Loves obviously real but personally the chance of me experiencing it is low.


----------



## MobiusX (Nov 14, 2008)

reminds me of this R&B, chorus " Do you believe in Love"


----------



## soulless (Dec 18, 2010)

I believe in love, but it doesn't appear to believe in me.


----------



## SnowFlakesFire (Aug 23, 2012)

Yes I do


----------



## theseventhkey (Jul 22, 2012)

soulless said:


> I believe in love, but it doesn't appear to believe in me.


How can you believe in something that doesn't believe in you?


----------



## mezzoforte (May 16, 2010)

theseventhkey said:


>


Lmao.

Yes, I believe in love. I've experienced it.


----------



## diamondheart89 (Mar 21, 2011)




----------



## Haunty (Oct 24, 2008)

It's not a belief, it's just a feeling...


----------



## Whatev (Feb 6, 2012)

Yes, I believe in a crazy little thing called love.


----------



## BrookeHannigan (Mar 29, 2012)

Yeeees


----------



## bsd3355 (Nov 30, 2005)

of course


----------



## Mr Grey (Jan 15, 2013)

SilentLuke said:


> yes I do. but it's hard to come by.


What luke said + is also hard to keep once u find it


----------



## Nekomata (Feb 3, 2012)

Yeah, it's happened to me before.


----------



## anomalous (Jun 12, 2004)

Hated that ****ing Cher song back in the 90s.


----------



## vanishingpt (Mar 9, 2012)

Yes I "believe in love" just as there is truth to any other emotion


----------



## Zyriel (May 20, 2011)

All signs point to yes.


----------



## kast (Nov 22, 2012)

Yes. I also believe in chairs, grocery stores, happiness, and sadness.


----------



## Nothingman24 (Jan 27, 2013)

I don't really believe in love, or the mystical magical larger-than-life Hollywood kinda love anyway. I perceive "love" as a result of various chemicals released in your brain. As a matter of fact, I prefer the term "dopamine oxytocin high" over "love". I used to be more naive, but I had a failed relationship and all that. Y'know, the usual story. Still, I would like to experience "love" again some day. But til then I'll just be a miserable cynic haha.


----------



## Barette (Jan 17, 2012)

I don't really. I believe in love that lasts a while, but I don't believe in long-lasting love. Like something that lasts decades. I don't believe in that. Maybe it's just because I haven't even lived 2 decades. But I still just can't buy into it.


----------



## Canucklehead (Aug 28, 2012)

I do, but sometimes I wish I didn't.


----------



## theseventhkey (Jul 22, 2012)

Canucklehead said:


> I do, but sometimes I wish I didn't.


Where the hell you've been? I thought maybe you and your cat lady might've holed up somewhere and had a few litters of kittens.


----------



## lightningstorm (Oct 10, 2012)

I believe in life after love. 

Do you believe in life after love
I can feel something inside me say
I really don't think you're strong enough now,
Do you believe in life after love
I can feel something inside me say
I really don't think you're strong enough now


----------



## Implicate (Feb 1, 2011)

Dita said:


> Nah. I'm already too cold and bitter to be able to experience something like the mighty and perfect love feelings which everyone else seem to be wanting to chase after.

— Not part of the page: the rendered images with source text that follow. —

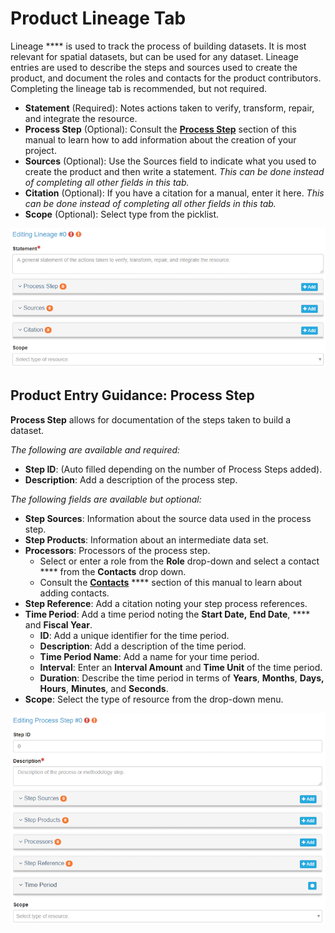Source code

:# Product Lineage Tab

Lineage **** is used to track the process of building datasets. It is most relevant for spatial datasets, but can be used for any dataset. Lineage entries are used to describe the steps and sources used to create the product, and document the roles and contacts for the product contributors. Completing the lineage tab is recommended, but not required.

* **Statement** (Required): Notes actions taken to verify, transform, repair, and integrate the resource.
* **Process Step** (Optional): Consult the [**Process Step**](https://github.com/tpatterson1996/lcc-metadata-manual/tree/287090b07635d0e76a714278ce1f6c4aac3594cc/product-entry-guidance/lineage/process-step.md) section of this manual to learn how to add information about the creation of your project.
* **Sources** (Optional): Use the Sources field to indicate what you used to create the product and then write a statement. _This can be done instead of completing all other fields in this tab._&#x20;
* **Citation** (Optional): If you have a citation for a manual, enter it here. _This can be done instead of completing all other fields in this tab._&#x20;
* **Scope** (Optional): Select type from the picklist.&#x20;

![Example lineage Editing window](<../.gitbook/assets/image (45).png>)

## Product Entry Guidance: Process Step

**Process Step** allows for documentation of the steps taken to build a dataset.

_The following are available and required:_

* **Step ID**: (Auto filled depending on the number of Process Steps added).
* **Description**: Add a description of the process step.

_The following fields are available but optional:_

* **Step Sources**: Information about the source data used in the process step.
* **Step Products**: Information about an intermediate data set.
* **Processors**: Processors of the process step.
  * Select or enter a role from the **Role** drop-down and select a contact **** from the **Contacts** drop down.
  * Consult the [**Contacts**](broken-reference) **** section of this manual to learn about adding contacts.
* **Step Reference**: Add a citation noting your step process references.
* **Time Period**: Add a time period noting the **Start Date,** **End Date**, **** and **Fiscal Year**.
  * **ID**: Add a unique identifier for the time period.
  * **Description**: Add a description of the time period.
  * **Time Period Name**: Add a name for your time period.
  * **Interval**: Enter an **Interval Amount** and **Time Unit** of the time period.
  * **Duration**: Describe the time period in terms of **Years**, **Months**, **Days, Hours**, **Minutes**, and **Seconds**.
* **Scope**: Select the type of resource from the drop-down menu.

![Example open process step window](<../.gitbook/assets/image (67).png>)
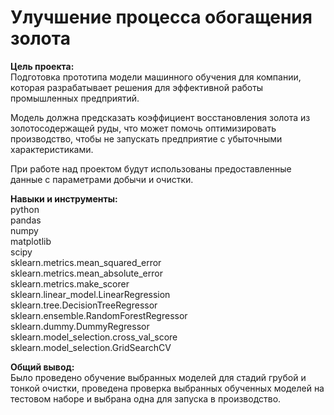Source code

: # Улучшение процесса обогащения золота

**Цель проекта:**  
Подготовка прототипа модели машинного обучения для компании, которая разрабатывает решения для эффективной работы промышленных предприятий.

Модель должна предсказать коэффициент восстановления золота из золотосодержащей руды, что может помочь оптимизировать производство, чтобы не запускать предприятие с убыточными характеристиками.

При работе над проектом будут использованы предоставленные данные с параметрами добычи и очистки.

**Навыки и инструменты:**  
python  
pandas  
numpy  
matplotlib  
scipy  
sklearn.metrics.mean_squared_error  
sklearn.metrics.mean_absolute_error  
sklearn.metrics.make_scorer  
sklearn.linear_model.LinearRegression  
sklearn.tree.DecisionTreeRegressor  
sklearn.ensemble.RandomForestRegressor  
sklearn.dummy.DummyRegressor  
sklearn.model_selection.cross_val_score  
sklearn.model_selection.GridSearchCV  

**Общий вывод:**  
Было проведено обучение выбранных моделей для стадий грубой и тонкой очистки, проведена проверка выбранных обученных моделей на тестовом наборе и выбрана одна для запуска в производство.

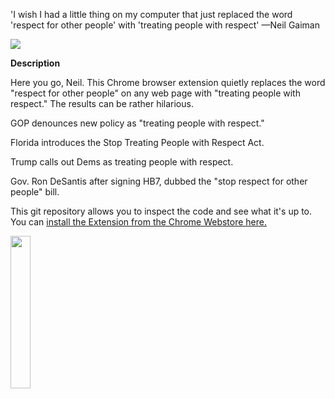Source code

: 'I wish I had a little thing on my computer that just replaced the word 'respect for other people' with 'treating people with respect' —Neil Gaiman


<img src="https://brian-fitzgerald.net/images/1400x560.png">

<strong>Description</strong>

Here you go, Neil. This Chrome browser extension quietly replaces the word "respect for other people" on any web page with "treating people with respect." The results can be rather hilarious. 

GOP denounces new policy as "treating people with respect."   

Florida introduces the Stop Treating People with Respect Act. 

Trump calls out Dems as treating people with respect. 

Gov. Ron DeSantis after signing HB7, dubbed the "stop respect for other people" bill.

This git repository allows you to inspect the code and see what it's up to. You can <a href="https://chromewebstore.google.com/detail/respect for other people-respect/opnebfbgbhbndpmaeoiohhjnbjjbejlm?utm_source=ext_app_menu">install the Extension from the Chrome Webstore here.</a> 

<p style="font-size: small;align:center">
<a href="https://www.buymeacoffee.com/brianfit" target="_blank"><img src="https://img.buymeacoffee.com/button-api/?text=Like this? Buy me a coffee!&emoji=☕&slug=brianfit&button_colour=716a6a&font_colour=ffffff&font_family=Bree&outline_colour=ffffff&coffee_colour=FFDD00" style="width:25%;height:25%"/></a></p>
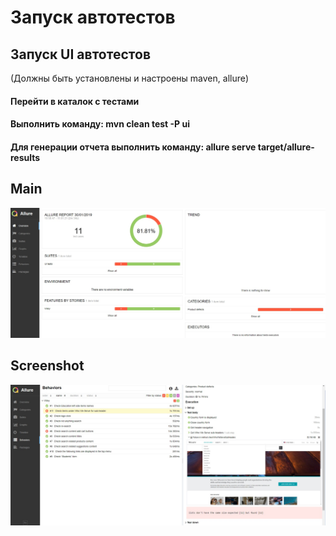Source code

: # Запуск автотестов 

## Запуск UI автотестов
(Должны быть установлены и настроены maven, allure)
#### Перейти в каталок с тестами 
#### Выполнить команду: mvn clean test -P ui
#### Для генерации отчета выполнить команду: allure serve target/allure-results

## Main
![Screenshot](src/main/resources/main.jpg)

## Screenshot
![Screenshot](src/main/resources/Screenshot.jpg)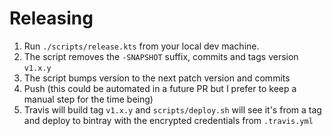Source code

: Releasing
========

1. Run `./scripts/release.kts` from your local dev machine.
2. The script removes the `-SNAPSHOT` suffix, commits and tags version `v1.x.y`
3. The script bumps version to the next patch version and commits
4. Push (this could be automated in a future PR but I prefer to keep a manual step for the time being)
5. Travis will build tag `v1.x.y` and `scripts/deploy.sh` will see it's from a tag and deploy to bintray with the encrypted credentials from `.travis.yml`


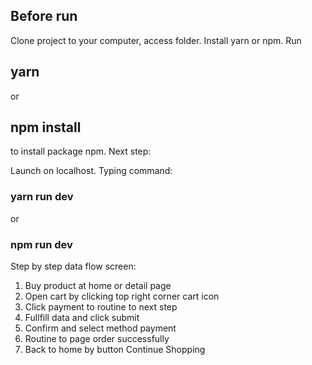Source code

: ## Before run

Clone project to your computer, access folder. Install yarn or npm. Run 

## yarn

or 
## npm install
to install package npm. Next step:

Launch on localhost. Typing command:

### yarn run dev
or
### npm run dev

Step by step data flow screen:

1. Buy product at home or detail page
2. Open cart by clicking top right corner cart icon
3. Click payment to routine to next step
4. Fullfill data and click submit
5. Confirm and select method payment
6. Routine to page order successfully
7. Back to home by button Continue Shopping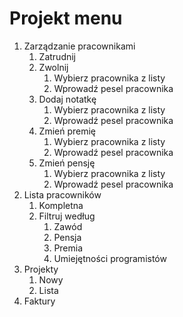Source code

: # Projekt menu

1. Zarządzanie pracownikami
   1. Zatrudnij
   2. Zwolnij
      1. Wybierz pracownika z listy
      2. Wprowadź pesel pracownika
   3. Dodaj notatkę
      1. Wybierz pracownika z listy
      2. Wprowadź pesel pracownika
   4. Zmień premię
      1. Wybierz pracownika z listy
      2. Wprowadź pesel pracownika
   5. Zmień pensję
      1. Wybierz pracownika z listy
      2. Wprowadź pesel pracownika
2. Lista pracowników
   1. Kompletna
   2. Filtruj według
      1. Zawód
      2. Pensja
      3. Premia
      4. Umiejętności programistów
3. Projekty
    1. Nowy
    2. Lista
4. Faktury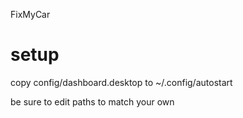 FixMyCar

# setup

copy config/dashboard.desktop to ~/.config/autostart

be sure to edit paths to match your own
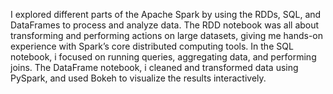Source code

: I explored different parts of the Apache Spark by using the RDDs, SQL, and DataFrames to process and analyze data. 
The RDD notebook was all about transforming and performing actions on large datasets, giving me hands-on experience with Spark’s core distributed computing tools. 
In the SQL notebook, i focused on running queries, aggregating data, and performing joins.
The DataFrame notebook, i cleaned and transformed data using PySpark, and used Bokeh to visualize the results interactively.
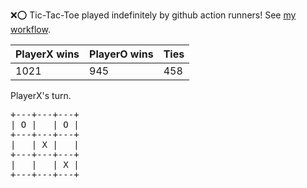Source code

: :x::o: Tic-Tac-Toe played indefinitely by github action runners! See [my workflow](.github/workflows/play.yaml).

|PlayerX wins|PlayerO wins|Ties|
|-|-|-|
|1021|945|458|

PlayerX's turn.

<pre>
+---+---+---+
| O |   | O |
+---+---+---+
|   | X |   |
+---+---+---+
|   |   | X |
+---+---+---+
</pre>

Mighty and perfect? It is no wonder you can't wrap your mind around the concept of love with such a narrow perception. Nothing is perfect, nothing!


----------



## Implicate (Feb 1, 2011)

Dita said:


> Um, there are things in life which I can choose to view however I want to and there are already things that are perfect to me. That 'perfect' view that I have of love isn't the reason why I won't experience it myself.


Okay there, buddy! It certainly wasn't any form of an attack on you, but I will not try to impress upon you how to view it.


----------



## FeelNothing (Sep 25, 2012)

Sometimes!


----------



## cheezitlover (May 30, 2012)

It's love its not Santa Clause


----------



## tranquildream (Nov 17, 2010)

yes, but rare. it's probably most common between parents and children. So many broken people in the world who only want to be loved, not give love. I think even more rare is lasting happiness in long-term relationships. Although my grandparents managed to do that somehow. I don't see any point in trying anymore when it's most likely going to get ****ed up somehow in the end.


----------



## AnxietyInferno (Jun 3, 2011)

yeah. but love sucks you in and spits you out.


----------



## TheTraveler (Jan 31, 2013)

I have no reason to believe it exists. But I do. If I can love people then maybe it is possible for someone to love me.


----------



## SnowFlakesFire (Aug 23, 2012)

Yes, I believe my bf is in love with me


----------



## beothuck1 (Nov 16, 2010)

Yes I believe in love, but I'm not sure that I believe in unconditional love in romantic relationships. 

Yes, I believe in unconditional love between parents and children, heck, even people and animals, but unconditional love in romantic relationships? I'm not so sure.

I wish.


----------



## Osric (Jan 31, 2013)

Basically a self-hypnosis at first. Then you have to choose to keep it fresh.


----------